◆ Records:
_____
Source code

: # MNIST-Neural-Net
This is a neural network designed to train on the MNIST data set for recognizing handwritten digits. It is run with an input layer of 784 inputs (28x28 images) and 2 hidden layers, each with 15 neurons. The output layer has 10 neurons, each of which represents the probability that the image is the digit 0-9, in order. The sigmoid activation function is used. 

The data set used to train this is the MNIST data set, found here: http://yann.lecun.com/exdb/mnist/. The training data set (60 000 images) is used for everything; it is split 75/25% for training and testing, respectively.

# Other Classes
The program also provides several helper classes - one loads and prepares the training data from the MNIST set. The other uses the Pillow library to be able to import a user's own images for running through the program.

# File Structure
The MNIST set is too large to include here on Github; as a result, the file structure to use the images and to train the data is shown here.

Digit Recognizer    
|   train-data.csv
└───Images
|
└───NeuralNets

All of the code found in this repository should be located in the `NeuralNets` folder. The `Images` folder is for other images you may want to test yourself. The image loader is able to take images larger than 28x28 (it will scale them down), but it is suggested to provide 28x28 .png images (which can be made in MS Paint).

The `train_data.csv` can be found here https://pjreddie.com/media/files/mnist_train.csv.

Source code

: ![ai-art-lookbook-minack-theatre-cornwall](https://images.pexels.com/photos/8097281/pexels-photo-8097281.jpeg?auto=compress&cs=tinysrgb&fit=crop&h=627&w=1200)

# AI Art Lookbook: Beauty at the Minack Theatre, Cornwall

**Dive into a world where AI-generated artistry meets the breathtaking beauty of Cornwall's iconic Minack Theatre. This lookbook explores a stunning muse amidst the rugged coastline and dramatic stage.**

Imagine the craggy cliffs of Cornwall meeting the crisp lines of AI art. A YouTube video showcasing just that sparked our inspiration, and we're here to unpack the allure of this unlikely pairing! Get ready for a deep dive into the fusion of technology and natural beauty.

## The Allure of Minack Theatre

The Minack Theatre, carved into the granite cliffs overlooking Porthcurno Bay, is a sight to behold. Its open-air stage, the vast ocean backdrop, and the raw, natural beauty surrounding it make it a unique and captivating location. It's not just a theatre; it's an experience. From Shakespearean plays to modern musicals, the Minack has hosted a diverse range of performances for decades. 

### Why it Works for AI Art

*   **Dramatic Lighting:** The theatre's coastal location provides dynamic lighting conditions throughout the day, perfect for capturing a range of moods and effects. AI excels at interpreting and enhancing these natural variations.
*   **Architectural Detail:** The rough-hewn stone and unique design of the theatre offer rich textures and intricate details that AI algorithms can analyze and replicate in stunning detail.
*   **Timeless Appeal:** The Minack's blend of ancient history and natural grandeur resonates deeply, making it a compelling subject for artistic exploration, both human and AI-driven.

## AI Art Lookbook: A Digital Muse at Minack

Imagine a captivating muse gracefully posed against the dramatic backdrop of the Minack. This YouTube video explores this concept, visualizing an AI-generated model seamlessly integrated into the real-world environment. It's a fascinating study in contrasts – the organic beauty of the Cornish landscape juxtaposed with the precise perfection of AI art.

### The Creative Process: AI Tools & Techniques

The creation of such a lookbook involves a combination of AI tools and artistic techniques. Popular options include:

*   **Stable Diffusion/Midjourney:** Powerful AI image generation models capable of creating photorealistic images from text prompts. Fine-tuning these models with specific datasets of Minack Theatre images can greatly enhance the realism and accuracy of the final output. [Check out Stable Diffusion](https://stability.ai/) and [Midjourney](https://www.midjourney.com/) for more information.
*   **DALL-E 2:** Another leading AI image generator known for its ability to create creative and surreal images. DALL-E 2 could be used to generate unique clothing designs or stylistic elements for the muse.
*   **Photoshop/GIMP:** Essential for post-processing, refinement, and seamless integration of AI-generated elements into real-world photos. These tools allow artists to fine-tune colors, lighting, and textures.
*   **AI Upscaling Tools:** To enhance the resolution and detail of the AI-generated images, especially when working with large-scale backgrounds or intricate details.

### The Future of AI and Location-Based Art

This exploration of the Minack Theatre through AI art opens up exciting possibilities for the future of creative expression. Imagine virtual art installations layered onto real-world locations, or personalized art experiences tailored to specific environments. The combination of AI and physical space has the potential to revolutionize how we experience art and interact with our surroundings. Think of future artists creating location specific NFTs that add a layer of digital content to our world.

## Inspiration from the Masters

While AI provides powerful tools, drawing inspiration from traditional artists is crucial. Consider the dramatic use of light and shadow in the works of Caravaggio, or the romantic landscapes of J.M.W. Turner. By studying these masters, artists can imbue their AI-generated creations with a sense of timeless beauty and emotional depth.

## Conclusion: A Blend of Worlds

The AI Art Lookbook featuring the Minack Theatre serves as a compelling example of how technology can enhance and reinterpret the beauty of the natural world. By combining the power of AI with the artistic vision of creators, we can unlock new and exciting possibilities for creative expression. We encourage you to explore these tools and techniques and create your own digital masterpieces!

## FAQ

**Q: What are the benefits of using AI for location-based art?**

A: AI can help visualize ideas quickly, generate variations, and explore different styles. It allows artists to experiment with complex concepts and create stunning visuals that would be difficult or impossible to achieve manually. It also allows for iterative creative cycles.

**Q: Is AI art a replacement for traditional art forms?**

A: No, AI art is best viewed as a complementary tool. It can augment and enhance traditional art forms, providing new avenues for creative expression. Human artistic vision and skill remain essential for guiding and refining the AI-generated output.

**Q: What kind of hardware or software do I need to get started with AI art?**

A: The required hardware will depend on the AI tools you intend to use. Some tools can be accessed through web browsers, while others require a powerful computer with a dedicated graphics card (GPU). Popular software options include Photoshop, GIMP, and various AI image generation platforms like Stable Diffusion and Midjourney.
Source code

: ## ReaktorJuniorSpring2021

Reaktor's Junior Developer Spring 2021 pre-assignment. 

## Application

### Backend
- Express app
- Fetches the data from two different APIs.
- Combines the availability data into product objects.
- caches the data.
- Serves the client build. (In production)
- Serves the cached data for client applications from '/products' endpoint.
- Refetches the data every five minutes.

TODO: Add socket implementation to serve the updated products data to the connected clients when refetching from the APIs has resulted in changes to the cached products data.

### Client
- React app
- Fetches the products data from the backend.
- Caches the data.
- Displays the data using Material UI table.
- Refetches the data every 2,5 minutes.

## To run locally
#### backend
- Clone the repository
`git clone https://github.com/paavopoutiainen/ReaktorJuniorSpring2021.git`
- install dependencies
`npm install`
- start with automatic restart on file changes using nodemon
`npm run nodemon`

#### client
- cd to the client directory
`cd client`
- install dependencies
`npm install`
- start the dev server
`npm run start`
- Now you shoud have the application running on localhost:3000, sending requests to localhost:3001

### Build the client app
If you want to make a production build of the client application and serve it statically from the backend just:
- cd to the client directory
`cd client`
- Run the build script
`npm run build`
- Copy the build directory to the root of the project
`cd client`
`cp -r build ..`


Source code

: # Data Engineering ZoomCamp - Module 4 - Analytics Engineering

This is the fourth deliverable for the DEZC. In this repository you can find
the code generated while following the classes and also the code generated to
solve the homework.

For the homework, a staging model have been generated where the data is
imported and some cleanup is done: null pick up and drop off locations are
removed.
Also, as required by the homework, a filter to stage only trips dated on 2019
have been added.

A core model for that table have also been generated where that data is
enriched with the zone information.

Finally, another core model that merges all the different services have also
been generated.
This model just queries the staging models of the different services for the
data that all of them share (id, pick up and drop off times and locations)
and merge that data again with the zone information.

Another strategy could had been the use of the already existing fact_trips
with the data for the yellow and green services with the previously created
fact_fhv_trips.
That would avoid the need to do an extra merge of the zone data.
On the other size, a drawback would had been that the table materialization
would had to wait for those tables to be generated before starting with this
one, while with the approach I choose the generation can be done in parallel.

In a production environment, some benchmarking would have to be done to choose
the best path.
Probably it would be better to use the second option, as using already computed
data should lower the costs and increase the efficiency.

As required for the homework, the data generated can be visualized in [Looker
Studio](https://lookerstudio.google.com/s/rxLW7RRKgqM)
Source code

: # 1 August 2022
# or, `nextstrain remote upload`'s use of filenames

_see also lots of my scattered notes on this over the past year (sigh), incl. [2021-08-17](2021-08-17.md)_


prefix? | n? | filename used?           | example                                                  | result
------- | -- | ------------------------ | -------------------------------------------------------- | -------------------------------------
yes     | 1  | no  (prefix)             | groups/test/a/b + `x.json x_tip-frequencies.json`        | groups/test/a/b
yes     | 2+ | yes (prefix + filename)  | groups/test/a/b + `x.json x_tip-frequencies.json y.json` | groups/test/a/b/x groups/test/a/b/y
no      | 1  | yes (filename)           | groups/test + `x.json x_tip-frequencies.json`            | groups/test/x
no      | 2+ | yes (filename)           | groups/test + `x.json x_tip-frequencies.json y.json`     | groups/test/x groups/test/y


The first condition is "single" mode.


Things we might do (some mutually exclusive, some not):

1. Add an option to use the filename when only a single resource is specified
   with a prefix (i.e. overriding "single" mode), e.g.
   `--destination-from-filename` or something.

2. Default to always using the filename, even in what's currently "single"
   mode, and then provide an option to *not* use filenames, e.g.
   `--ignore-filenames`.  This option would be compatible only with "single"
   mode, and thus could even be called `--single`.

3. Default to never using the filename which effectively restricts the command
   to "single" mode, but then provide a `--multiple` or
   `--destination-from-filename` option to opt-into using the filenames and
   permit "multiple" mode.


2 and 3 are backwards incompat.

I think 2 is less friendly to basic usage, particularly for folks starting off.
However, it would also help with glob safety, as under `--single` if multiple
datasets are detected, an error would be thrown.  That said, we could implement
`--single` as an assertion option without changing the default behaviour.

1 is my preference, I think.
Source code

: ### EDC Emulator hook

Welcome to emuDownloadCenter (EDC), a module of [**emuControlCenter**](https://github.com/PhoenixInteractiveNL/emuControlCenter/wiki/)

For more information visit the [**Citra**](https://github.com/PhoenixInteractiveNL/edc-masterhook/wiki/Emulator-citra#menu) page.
_____
◆ Problem statement:
Up to and including the last line of the listing above, copy exactly every line from the one that contains "2 and 3 are backwards incompat." onward; leave out all others.

◆ Your solution:
2 and 3 are backwards incompat.

I think 2 is less friendly to basic usage, particularly for folks starting off.
However, it would also help with glob safety, as under `--single` if multiple
datasets are detected, an error would be thrown.  That said, we could implement
`--single` as an assertion option without changing the default behaviour.

1 is my preference, I think.
Source code

: ### EDC Emulator hook

Welcome to emuDownloadCenter (EDC), a module of [**emuControlCenter**](https://github.com/PhoenixInteractiveNL/emuControlCenter/wiki/)

For more information visit the [**Citra**](https://github.com/PhoenixInteractiveNL/edc-masterhook/wiki/Emulator-citra#menu) page.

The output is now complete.